When hit alt -f9 by the city and province i see this -

{set city "{fillin "Type in the city, then press [tab] then [enter]." \D

same for province.

If I right click and hit edit its under field name - "Fill-in"

For names in the document its a "set" field , with a bookmark name



[FONT=&quot][/FONT][FONT=&quot][/FONT][FONT=&quot][/FONT][FONT=&quot][/FONT]


----------



## Macropod (Jul 8, 2011)

Hi Dalmation,

You should be able to update the whole document by pressing Ctrl-A, then F9. This should trigger the FILLIN fields to prompt for new values. When you input the new values into them, all the cross-references should update. Instead of the other SET fields your document is using, you might prefer the flexibility of changing them to ASK fields.
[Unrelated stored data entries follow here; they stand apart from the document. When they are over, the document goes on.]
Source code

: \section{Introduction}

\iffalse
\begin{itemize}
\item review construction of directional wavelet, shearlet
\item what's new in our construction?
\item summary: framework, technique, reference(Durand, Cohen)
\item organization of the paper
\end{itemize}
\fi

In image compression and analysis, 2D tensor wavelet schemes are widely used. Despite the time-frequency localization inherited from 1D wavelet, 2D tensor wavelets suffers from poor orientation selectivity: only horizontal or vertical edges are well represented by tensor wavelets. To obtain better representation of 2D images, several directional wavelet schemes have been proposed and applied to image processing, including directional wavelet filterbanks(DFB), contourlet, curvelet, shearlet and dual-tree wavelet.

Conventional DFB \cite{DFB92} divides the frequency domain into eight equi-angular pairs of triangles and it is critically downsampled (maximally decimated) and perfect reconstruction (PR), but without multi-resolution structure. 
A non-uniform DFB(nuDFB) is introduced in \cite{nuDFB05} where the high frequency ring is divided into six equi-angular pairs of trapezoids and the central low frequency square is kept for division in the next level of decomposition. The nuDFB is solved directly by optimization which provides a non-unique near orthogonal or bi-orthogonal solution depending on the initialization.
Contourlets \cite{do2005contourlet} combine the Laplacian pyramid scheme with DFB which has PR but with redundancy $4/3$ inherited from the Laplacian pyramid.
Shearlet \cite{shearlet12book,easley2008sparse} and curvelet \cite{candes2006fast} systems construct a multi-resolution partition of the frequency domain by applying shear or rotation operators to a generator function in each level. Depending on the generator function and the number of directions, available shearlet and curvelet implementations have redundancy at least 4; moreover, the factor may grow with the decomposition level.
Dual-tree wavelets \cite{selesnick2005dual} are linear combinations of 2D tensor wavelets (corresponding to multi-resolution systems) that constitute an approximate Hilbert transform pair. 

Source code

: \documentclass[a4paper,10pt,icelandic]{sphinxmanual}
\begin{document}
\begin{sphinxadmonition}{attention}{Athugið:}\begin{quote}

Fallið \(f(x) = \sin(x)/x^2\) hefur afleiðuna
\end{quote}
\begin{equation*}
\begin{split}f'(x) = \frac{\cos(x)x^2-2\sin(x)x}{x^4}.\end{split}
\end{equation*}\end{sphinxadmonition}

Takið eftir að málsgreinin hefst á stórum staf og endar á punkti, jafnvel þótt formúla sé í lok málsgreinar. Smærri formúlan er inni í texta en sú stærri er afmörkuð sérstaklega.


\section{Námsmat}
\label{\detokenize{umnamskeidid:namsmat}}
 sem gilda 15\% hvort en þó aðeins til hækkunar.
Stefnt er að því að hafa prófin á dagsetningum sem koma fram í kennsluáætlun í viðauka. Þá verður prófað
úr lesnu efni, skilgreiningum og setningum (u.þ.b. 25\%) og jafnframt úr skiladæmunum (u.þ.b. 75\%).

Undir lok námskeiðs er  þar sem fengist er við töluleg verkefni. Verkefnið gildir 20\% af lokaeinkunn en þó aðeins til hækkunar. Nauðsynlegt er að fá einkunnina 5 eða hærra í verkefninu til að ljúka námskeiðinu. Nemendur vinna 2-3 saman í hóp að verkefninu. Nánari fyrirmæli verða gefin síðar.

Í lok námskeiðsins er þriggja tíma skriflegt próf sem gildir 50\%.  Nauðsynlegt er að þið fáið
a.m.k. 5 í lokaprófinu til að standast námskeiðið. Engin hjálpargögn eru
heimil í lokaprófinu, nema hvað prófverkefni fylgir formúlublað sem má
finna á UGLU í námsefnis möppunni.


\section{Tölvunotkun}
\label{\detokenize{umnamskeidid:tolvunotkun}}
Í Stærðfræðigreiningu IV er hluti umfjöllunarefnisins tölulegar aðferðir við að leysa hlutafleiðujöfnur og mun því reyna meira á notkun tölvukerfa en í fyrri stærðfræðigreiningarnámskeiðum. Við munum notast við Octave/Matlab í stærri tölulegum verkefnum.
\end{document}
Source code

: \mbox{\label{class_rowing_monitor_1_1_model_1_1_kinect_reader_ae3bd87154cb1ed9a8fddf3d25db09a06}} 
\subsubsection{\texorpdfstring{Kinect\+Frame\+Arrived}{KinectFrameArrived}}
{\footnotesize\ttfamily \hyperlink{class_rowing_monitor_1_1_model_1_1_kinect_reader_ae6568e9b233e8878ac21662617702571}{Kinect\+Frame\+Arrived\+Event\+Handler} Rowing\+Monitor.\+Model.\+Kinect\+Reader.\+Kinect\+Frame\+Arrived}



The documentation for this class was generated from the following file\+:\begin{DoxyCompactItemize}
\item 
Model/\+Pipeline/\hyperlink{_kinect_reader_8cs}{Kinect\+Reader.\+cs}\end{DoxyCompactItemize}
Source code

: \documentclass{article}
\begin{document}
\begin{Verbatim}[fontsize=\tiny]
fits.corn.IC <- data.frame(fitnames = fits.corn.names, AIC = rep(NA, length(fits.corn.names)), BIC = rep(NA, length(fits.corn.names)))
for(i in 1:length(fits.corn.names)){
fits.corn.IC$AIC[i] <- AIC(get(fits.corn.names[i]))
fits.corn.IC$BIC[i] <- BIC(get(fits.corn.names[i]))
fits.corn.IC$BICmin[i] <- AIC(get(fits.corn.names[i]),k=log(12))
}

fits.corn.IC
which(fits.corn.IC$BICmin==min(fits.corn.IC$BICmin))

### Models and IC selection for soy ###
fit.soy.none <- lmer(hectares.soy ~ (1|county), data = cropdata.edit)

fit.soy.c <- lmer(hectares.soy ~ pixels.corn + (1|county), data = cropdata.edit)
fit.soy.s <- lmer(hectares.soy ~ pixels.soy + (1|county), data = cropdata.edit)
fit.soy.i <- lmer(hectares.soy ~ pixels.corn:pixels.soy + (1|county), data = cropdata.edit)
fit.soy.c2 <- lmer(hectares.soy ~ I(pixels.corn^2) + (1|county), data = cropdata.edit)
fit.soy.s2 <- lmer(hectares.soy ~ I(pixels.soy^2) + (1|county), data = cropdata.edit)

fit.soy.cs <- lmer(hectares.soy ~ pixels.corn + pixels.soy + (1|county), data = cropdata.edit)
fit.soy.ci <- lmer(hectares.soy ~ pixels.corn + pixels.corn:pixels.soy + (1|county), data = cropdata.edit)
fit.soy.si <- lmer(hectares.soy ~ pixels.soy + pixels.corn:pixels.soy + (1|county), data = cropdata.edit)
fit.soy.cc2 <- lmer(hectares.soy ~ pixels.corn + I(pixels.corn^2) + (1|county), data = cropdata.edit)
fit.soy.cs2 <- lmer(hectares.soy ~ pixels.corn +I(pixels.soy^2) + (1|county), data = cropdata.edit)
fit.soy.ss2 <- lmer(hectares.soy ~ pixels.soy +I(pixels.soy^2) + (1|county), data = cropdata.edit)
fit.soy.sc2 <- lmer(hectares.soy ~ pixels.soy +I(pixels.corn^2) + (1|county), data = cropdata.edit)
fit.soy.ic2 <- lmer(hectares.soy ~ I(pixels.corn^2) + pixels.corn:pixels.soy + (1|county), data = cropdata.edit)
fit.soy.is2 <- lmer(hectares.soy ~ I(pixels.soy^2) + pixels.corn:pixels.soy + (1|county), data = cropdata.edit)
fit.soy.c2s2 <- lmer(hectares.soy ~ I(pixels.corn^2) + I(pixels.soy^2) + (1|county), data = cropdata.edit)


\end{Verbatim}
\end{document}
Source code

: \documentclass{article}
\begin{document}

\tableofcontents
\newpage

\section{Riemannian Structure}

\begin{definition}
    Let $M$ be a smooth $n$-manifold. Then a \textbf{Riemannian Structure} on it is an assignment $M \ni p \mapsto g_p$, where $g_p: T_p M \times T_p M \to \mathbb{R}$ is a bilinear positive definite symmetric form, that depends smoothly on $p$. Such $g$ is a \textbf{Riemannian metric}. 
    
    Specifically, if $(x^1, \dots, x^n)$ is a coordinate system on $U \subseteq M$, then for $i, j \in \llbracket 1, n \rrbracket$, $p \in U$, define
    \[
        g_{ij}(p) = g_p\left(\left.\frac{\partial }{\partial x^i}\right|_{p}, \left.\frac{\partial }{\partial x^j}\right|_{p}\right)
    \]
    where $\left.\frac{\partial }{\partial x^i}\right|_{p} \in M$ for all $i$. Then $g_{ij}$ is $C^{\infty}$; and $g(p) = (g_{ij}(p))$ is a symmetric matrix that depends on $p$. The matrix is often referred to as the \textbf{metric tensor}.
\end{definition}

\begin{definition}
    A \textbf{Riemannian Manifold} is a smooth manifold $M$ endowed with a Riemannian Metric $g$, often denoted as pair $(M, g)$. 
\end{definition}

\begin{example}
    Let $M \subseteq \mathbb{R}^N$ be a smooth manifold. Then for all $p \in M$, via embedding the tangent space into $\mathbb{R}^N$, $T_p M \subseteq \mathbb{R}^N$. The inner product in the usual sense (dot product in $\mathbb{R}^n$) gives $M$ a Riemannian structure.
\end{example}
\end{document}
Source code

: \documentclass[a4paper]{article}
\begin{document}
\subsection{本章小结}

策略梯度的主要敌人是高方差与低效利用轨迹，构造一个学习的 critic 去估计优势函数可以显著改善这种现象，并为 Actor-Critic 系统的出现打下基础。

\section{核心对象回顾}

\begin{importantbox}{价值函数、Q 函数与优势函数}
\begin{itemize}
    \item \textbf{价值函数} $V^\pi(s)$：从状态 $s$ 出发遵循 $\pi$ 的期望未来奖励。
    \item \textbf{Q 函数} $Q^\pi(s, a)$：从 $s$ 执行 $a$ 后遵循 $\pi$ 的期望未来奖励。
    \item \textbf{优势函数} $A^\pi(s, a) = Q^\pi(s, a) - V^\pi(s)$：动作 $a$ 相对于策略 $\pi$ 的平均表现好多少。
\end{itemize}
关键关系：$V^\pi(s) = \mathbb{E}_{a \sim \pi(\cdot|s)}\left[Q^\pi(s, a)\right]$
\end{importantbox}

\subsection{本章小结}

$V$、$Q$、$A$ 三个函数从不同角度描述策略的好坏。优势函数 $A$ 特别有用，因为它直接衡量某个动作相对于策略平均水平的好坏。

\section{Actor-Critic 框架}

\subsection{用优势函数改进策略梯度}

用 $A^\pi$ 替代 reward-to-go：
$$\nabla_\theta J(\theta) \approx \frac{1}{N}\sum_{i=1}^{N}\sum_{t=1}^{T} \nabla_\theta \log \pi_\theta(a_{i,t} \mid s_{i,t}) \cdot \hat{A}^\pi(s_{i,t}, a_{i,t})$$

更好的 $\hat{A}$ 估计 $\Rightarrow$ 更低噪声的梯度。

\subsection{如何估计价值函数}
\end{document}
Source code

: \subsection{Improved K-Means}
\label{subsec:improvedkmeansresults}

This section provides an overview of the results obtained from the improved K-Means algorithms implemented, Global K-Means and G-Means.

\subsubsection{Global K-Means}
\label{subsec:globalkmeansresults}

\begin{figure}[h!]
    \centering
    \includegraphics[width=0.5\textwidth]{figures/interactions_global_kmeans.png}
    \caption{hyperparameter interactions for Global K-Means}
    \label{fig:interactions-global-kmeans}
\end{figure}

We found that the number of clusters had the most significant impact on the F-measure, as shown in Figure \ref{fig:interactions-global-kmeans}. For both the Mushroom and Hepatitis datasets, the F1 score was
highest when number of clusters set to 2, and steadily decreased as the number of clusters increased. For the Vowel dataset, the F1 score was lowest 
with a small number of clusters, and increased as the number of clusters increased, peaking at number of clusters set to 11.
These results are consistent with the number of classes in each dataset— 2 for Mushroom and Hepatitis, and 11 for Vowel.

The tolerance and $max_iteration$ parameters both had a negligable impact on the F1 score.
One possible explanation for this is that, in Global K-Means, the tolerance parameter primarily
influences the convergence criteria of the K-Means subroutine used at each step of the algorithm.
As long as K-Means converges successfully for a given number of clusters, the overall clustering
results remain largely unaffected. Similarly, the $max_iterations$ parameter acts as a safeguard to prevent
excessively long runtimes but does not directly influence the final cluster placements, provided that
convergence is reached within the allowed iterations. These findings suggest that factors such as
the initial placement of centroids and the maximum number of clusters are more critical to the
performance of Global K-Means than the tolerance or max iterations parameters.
To do that, simple replace 'SET' with 'ASK'.

BTW, it would be better to use ASK fields instead of the SET/FILLIN combo (eg {ASK City "Type in the city, then press [tab] then [enter]."}) The '\D' that follows the example you posted is redundant unless you're trying to enforce a particular default value (which seems to be omitted from what you've posted)


----------



## dalmation (Jul 11, 2011)

Macropod said:


> Hi Dalmation,
> 
> You should be able to update the whole document by pressing Ctrl-A, then F9. This should trigger the FILLIN fields to prompt for new values. When you input the new values into them, all the cross-references should update. Instead of the other SET fields your document is using, you might prefer the flexibility of changing them to ASK fields. To do that, simple replace 'SET' with 'ASK'.
> 
> BTW, it would be better to use ASK fields instead of the SET/FILLIN combo (eg {ASK City "Type in the city, then press [tab] then [enter]."}) The '\D' that follows the example you posted is redundant unless you're trying to enforce a particular default value (which seems to be omitted from what you've posted)



It worked hit and miss, I think the document is too messed up with different fields.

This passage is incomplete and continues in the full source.